Regional equity markets offer financing flexibility for small business and technological innovation. While such firms tend to be financially vulnerable and carry greater risks, they are expected to play an important role in catalyzing economic transition and boosting social investment by introducing new business models and industries.
By November 2016, a total of 40 regional equity markets had been set up across the country, with over 15,900 companies.
The market is also faced with challenges, including lack of a well-defined legal status and undeveloped management and underdeveloped market functions. A better regulated regional equity market is a pressing item on the reform agenda.
The new regulations offer a set of new rules.
First, regional equity markets mainly provide financing services for medium-, small- and micro- businesses within its provincial borders. Those already running cross-provincial operations will need to comply within a set time period. Local government authorities are primarily responsible for managing and regulating the local equity market.
Second, each regional market is allowed to have only one operating agency, and those with multiple agencies require consolidation.
Third, a qualified investor plan will be put in place. Only legal entities that meet the requirements, partnership businesses and individuals with sound financial backgrounds and are able to sustain risks can join the market.

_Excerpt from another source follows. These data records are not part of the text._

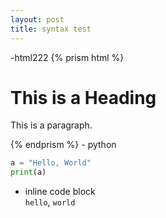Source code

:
 ```yaml
---
layout: post
title: syntax test
---
```

-html222
{% prism html %}
 <!DOCTYPE html>
<html>
<head>
<title>Page Title</title>
</head>
<body>

<h1>This is a Heading</h1>
<p>This is a paragraph.</p>

</body>
</html>
{% endprism %}
- python

```python
a = "Hello, World"
print(a)
```

- inline code block<br>
`hello`, `world`
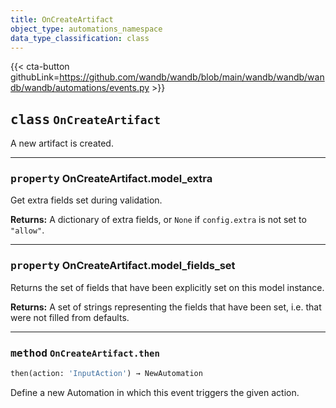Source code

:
 ```yaml
---
title: OnCreateArtifact
object_type: automations_namespace
data_type_classification: class
---
```


{{< cta-button githubLink=https://github.com/wandb/wandb/blob/main/wandb/wandb/wandb/wandb/automations/events.py >}}




## <kbd>class</kbd> `OnCreateArtifact`
A new artifact is created. 


---

### <kbd>property</kbd> OnCreateArtifact.model_extra

Get extra fields set during validation. 



**Returns:**
  A dictionary of extra fields, or `None` if `config.extra` is not set to `"allow"`. 

---

### <kbd>property</kbd> OnCreateArtifact.model_fields_set

Returns the set of fields that have been explicitly set on this model instance. 



**Returns:**
  A set of strings representing the fields that have been set,  i.e. that were not filled from defaults. 



---

### <kbd>method</kbd> `OnCreateArtifact.then`

```python
then(action: 'InputAction') → NewAutomation
```

Define a new Automation in which this event triggers the given action. 

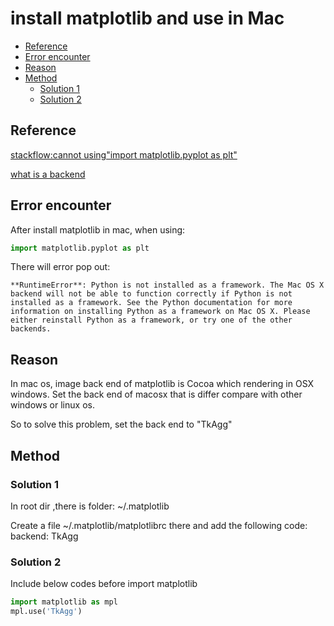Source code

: # install matplotlib and use in Mac
<!-- MarkdownTOC -->

- [Reference](#reference)
- [Error encounter](#error-encounter)
- [Reason](#reason)
- [Method](#method)
	- [Solution 1](#solution-1)
	- [Solution 2](#solution-2)

<!-- /MarkdownTOC -->


## Reference

[stackflow:cannot using"import matplotlib.pyplot as plt"](https://stackoverflow.com/questions/21784641/installation-issue-with-matplotlib-python)

[what is a backend](https://matplotlib.org/faq/usage_faq.html#what-is-a-backend)

## Error encounter

After install matplotlib in mac, when using:

```python
import matplotlib.pyplot as plt
```

There will error pop out:

```
**RuntimeError**: Python is not installed as a framework. The Mac OS X backend will not be able to function correctly if Python is not installed as a framework. See the Python documentation for more information on installing Python as a framework on Mac OS X. Please either reinstall Python as a framework, or try one of the other backends.
```

## Reason

In mac os, image back end of matplotlib is Cocoa which rendering in OSX windows. Set the back end of macosx that is differ compare with other windows or linux os.

So to solve this problem, set the back end to "TkAgg" 

## Method

### Solution 1

In root dir ,there is folder: ~/.matplotlib

Create a file ~/.matplotlib/matplotlibrc there and add the following code: backend: TkAgg

### Solution 2

Include below codes before import matplotlib

```python
import matplotlib as mpl
mpl.use('TkAgg')
```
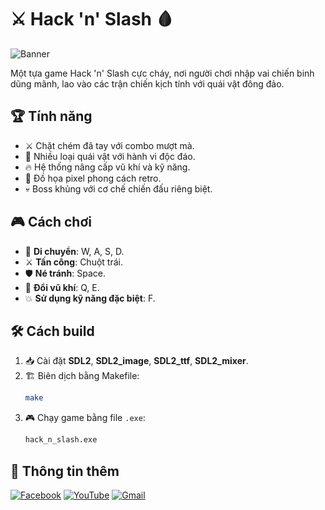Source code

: # ⚔️ Hack 'n' Slash 🩸

![Banner](https://cdn.anh.moe/f/L4Quoz22.webp?dl=1)

Một tựa game Hack 'n' Slash cực cháy, nơi người chơi nhập vai chiến binh dũng mãnh, lao vào các trận chiến kịch tính với quái vật đông đảo.

## 🏆 Tính năng
- ⚔️ Chặt chém đã tay với combo mượt mà.
- 👹 Nhiều loại quái vật với hành vi độc đáo.
- 🔥 Hệ thống nâng cấp vũ khí và kỹ năng.
- 🎨 Đồ họa pixel phong cách retro.
- 💀 Boss khủng với cơ chế chiến đấu riêng biệt.

## 🎮 Cách chơi
- 🏃 **Di chuyển**: W, A, S, D.
- ⚔️ **Tấn công**: Chuột trái.
- 🛡️ **Né tránh**: Space.
- 🔄 **Đổi vũ khí**: Q, E.
- 💥 **Sử dụng kỹ năng đặc biệt**: F.

## 🛠️ Cách build
1. 📥 Cài đặt **SDL2**, **SDL2_image**, **SDL2_ttf**, **SDL2_mixer**.
2. 🏗️ Biên dịch bằng Makefile:
   ```sh
   make
   ```
3. 🎮 Chạy game bằng file `.exe`:
   ```sh
   hack_n_slash.exe
   ```

## 🔗 Thông tin thêm
[![Facebook](https://img.shields.io/badge/facebook-1877F2?style=for-the-badge&logo=facebook&logoColor=white)](https://www.facebook.com/datdoooooo/)
[![YouTube](https://img.shields.io/badge/youtube-FF0000?style=for-the-badge&logo=youtube&logoColor=white)](https://www.youtube.com/@datdooooo)
[![Gmail](https://img.shields.io/badge/gmail-D14836?style=for-the-badge&logo=gmail&logoColor=white)](mailto:24021403@vnu.edu.vn)

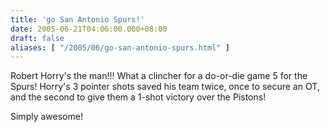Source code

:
 ```yaml
---
title: 'go San Antonio Spurs!'
date: 2005-06-21T04:06:00.000+08:00
draft: false
aliases: [ "/2005/06/go-san-antonio-spurs.html" ]
---
```


Robert Horry's the man!!! What a clincher for a do-or-die game 5 for the Spurs! Horry's 3 pointer shots saved his team twice, once to secure an OT, and the second to give them a 1-shot victory over the Pistons!  
  
Simply awesome!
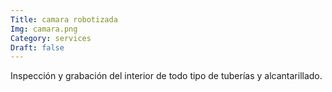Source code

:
 ```yaml
---
Title: camara robotizada
Img: camara.png
Category: services
Draft: false
---
```


Inspección y grabación del interior de todo tipo de tuberías y alcantarillado.
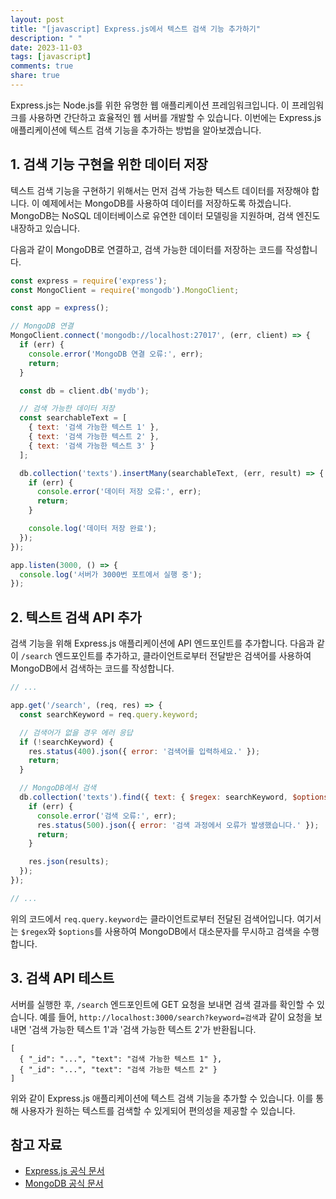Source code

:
 ```yaml
---
layout: post
title: "[javascript] Express.js에서 텍스트 검색 기능 추가하기"
description: " "
date: 2023-11-03
tags: [javascript]
comments: true
share: true
---
```


Express.js는 Node.js를 위한 유명한 웹 애플리케이션 프레임워크입니다. 이 프레임워크를 사용하면 간단하고 효율적인 웹 서버를 개발할 수 있습니다. 이번에는 Express.js 애플리케이션에 텍스트 검색 기능을 추가하는 방법을 알아보겠습니다.

## 1. 검색 기능 구현을 위한 데이터 저장

텍스트 검색 기능을 구현하기 위해서는 먼저 검색 가능한 텍스트 데이터를 저장해야 합니다. 이 예제에서는 MongoDB를 사용하여 데이터를 저장하도록 하겠습니다. MongoDB는 NoSQL 데이터베이스로 유연한 데이터 모델링을 지원하며, 검색 엔진도 내장하고 있습니다.

다음과 같이 MongoDB로 연결하고, 검색 가능한 데이터를 저장하는 코드를 작성합니다.

```javascript
const express = require('express');
const MongoClient = require('mongodb').MongoClient;

const app = express();

// MongoDB 연결
MongoClient.connect('mongodb://localhost:27017', (err, client) => {
  if (err) {
    console.error('MongoDB 연결 오류:', err);
    return;
  }

  const db = client.db('mydb');

  // 검색 가능한 데이터 저장
  const searchableText = [
    { text: '검색 가능한 텍스트 1' },
    { text: '검색 가능한 텍스트 2' },
    { text: '검색 가능한 텍스트 3' }
  ];

  db.collection('texts').insertMany(searchableText, (err, result) => {
    if (err) {
      console.error('데이터 저장 오류:', err);
      return;
    }

    console.log('데이터 저장 완료');
  });
});

app.listen(3000, () => {
  console.log('서버가 3000번 포트에서 실행 중');
});
```

## 2. 텍스트 검색 API 추가

검색 기능을 위해 Express.js 애플리케이션에 API 엔드포인트를 추가합니다. 다음과 같이 `/search` 엔드포인트를 추가하고, 클라이언트로부터 전달받은 검색어를 사용하여 MongoDB에서 검색하는 코드를 작성합니다.

```javascript
// ...

app.get('/search', (req, res) => {
  const searchKeyword = req.query.keyword;

  // 검색어가 없을 경우 에러 응답
  if (!searchKeyword) {
    res.status(400).json({ error: '검색어를 입력하세요.' });
    return;
  }

  // MongoDB에서 검색
  db.collection('texts').find({ text: { $regex: searchKeyword, $options: 'i' } }).toArray((err, results) => {
    if (err) {
      console.error('검색 오류:', err);
      res.status(500).json({ error: '검색 과정에서 오류가 발생했습니다.' });
      return;
    }

    res.json(results);
  });
});

// ...
```

위의 코드에서 `req.query.keyword`는 클라이언트로부터 전달된 검색어입니다. 여기서는 `$regex`와 `$options`를 사용하여 MongoDB에서 대소문자를 무시하고 검색을 수행합니다.

## 3. 검색 API 테스트

서버를 실행한 후, `/search` 엔드포인트에 GET 요청을 보내면 검색 결과를 확인할 수 있습니다. 예를 들어, `http://localhost:3000/search?keyword=검색`과 같이 요청을 보내면 '검색 가능한 텍스트 1'과 '검색 가능한 텍스트 2'가 반환됩니다.

```plaintext
[
  { "_id": "...", "text": "검색 가능한 텍스트 1" },
  { "_id": "...", "text": "검색 가능한 텍스트 2" }
]
```

위와 같이 Express.js 애플리케이션에 텍스트 검색 기능을 추가할 수 있습니다. 이를 통해 사용자가 원하는 텍스트를 검색할 수 있게되어 편의성을 제공할 수 있습니다.

## 참고 자료

- [Express.js 공식 문서](https://expressjs.com/)
- [MongoDB 공식 문서](https://docs.mongodb.com/)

Fourth, stricter oversight is necessary for regulating the market. Local authorities and related central department are required to make joint efforts in regional equity market supervision. Provincial-level government will be responsible for market oversight and risk disposal, while China Securities Regulatory Commission (CSRC) is in charge of more specific regulations on issuing equities. Stress is placed on concerted oversight, coordination and services to protect investors and maintain market order.
“The regional equity market development needs to be sound and steady,” Premier Li said. “A better regulated market will lower risks and better facilitate growth of nascent and fledgling businesses.”
Meanwhile, related central departments and local governments must work together to keep improving the measures and building a more enabling environment in order to boost confidence, Premier Li said.